PubMed Abstract: The anthrax protective antigen (PA) binds to the host cellular receptor capillary morphogenesis protein 2 (CMG2) with high affinity. To gain a better understanding of how pH may affect binding to the receptor, we have investigated the kinetics of binding as a function of pH to the full-length monomeric PA and to two variants: a 2-fluorohistidine-labeled PA (2-FHisPA), which is ∼1 pH unit more stable to variations in pH than WT, and an ∼1 pH unit less stable variant in which Trp346 in the domain 2β(3) -2β(4) loop is substituted with a Phe (W346F).

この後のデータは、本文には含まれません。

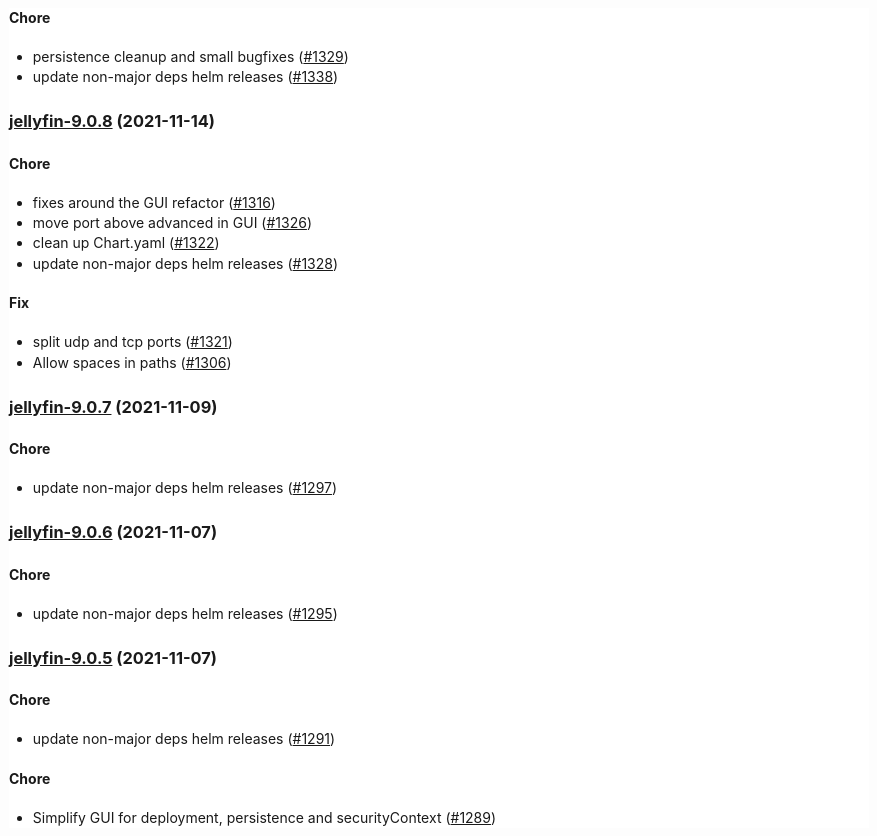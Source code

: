 #### Chore

* persistence cleanup and small bugfixes ([#1329](https://github.com/truecharts/apps/issues/1329))
* update non-major deps helm releases ([#1338](https://github.com/truecharts/apps/issues/1338))



<a name="jellyfin-9.0.8"></a>
### [jellyfin-9.0.8](https://github.com/truecharts/apps/compare/jellyfin-9.0.7...jellyfin-9.0.8) (2021-11-14)

#### Chore

* fixes around the GUI refactor ([#1316](https://github.com/truecharts/apps/issues/1316))
* move port above advanced in GUI ([#1326](https://github.com/truecharts/apps/issues/1326))
* clean up Chart.yaml ([#1322](https://github.com/truecharts/apps/issues/1322))
* update non-major deps helm releases ([#1328](https://github.com/truecharts/apps/issues/1328))

#### Fix

* split udp and tcp ports ([#1321](https://github.com/truecharts/apps/issues/1321))
* Allow spaces in paths ([#1306](https://github.com/truecharts/apps/issues/1306))



<a name="jellyfin-9.0.7"></a>
### [jellyfin-9.0.7](https://github.com/truecharts/apps/compare/jellyfin-9.0.6...jellyfin-9.0.7) (2021-11-09)

#### Chore

* update non-major deps helm releases ([#1297](https://github.com/truecharts/apps/issues/1297))



<a name="jellyfin-9.0.6"></a>
### [jellyfin-9.0.6](https://github.com/truecharts/apps/compare/jellyfin-9.0.5...jellyfin-9.0.6) (2021-11-07)

#### Chore

* update non-major deps helm releases ([#1295](https://github.com/truecharts/apps/issues/1295))



<a name="jellyfin-9.0.5"></a>
### [jellyfin-9.0.5](https://github.com/truecharts/apps/compare/jellyfin-9.0.4...jellyfin-9.0.5) (2021-11-07)

#### Chore

* update non-major deps helm releases ([#1291](https://github.com/truecharts/apps/issues/1291))

#### Chore

* Simplify GUI for deployment, persistence and securityContext ([#1289](https://github.com/truecharts/apps/issues/1289))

We show using stopped-flow fluorescence that the binding rate increases as the pH is lowered for all proteins, with little influence on the rate of dissociation. In addition, we have crystallized PA and the two variants and examine the influence of pH on structure. In contrast to previous X-ray studies, the domain 2β(3) -2β(4) loop undergoes little change in structure from pH ∼8 to 5.5 for the WT protein, but for the 2-FHis labeled and W346F mutant there are changes in structure consistent with previous X-ray studies. In accord with pH stability studies, we find that the average B-factor values increase by ∼20-30% for all three proteins at low pH. Our results suggest that for the full-length PA, low pH increases the binding affinity, likely through a change in structure that favors a more "bound-like" conformation.

PubMed: 22855243
DOI: 10.1002/pro.2136

実験手法

X-RAY DIFFRACTION (2.098 Å)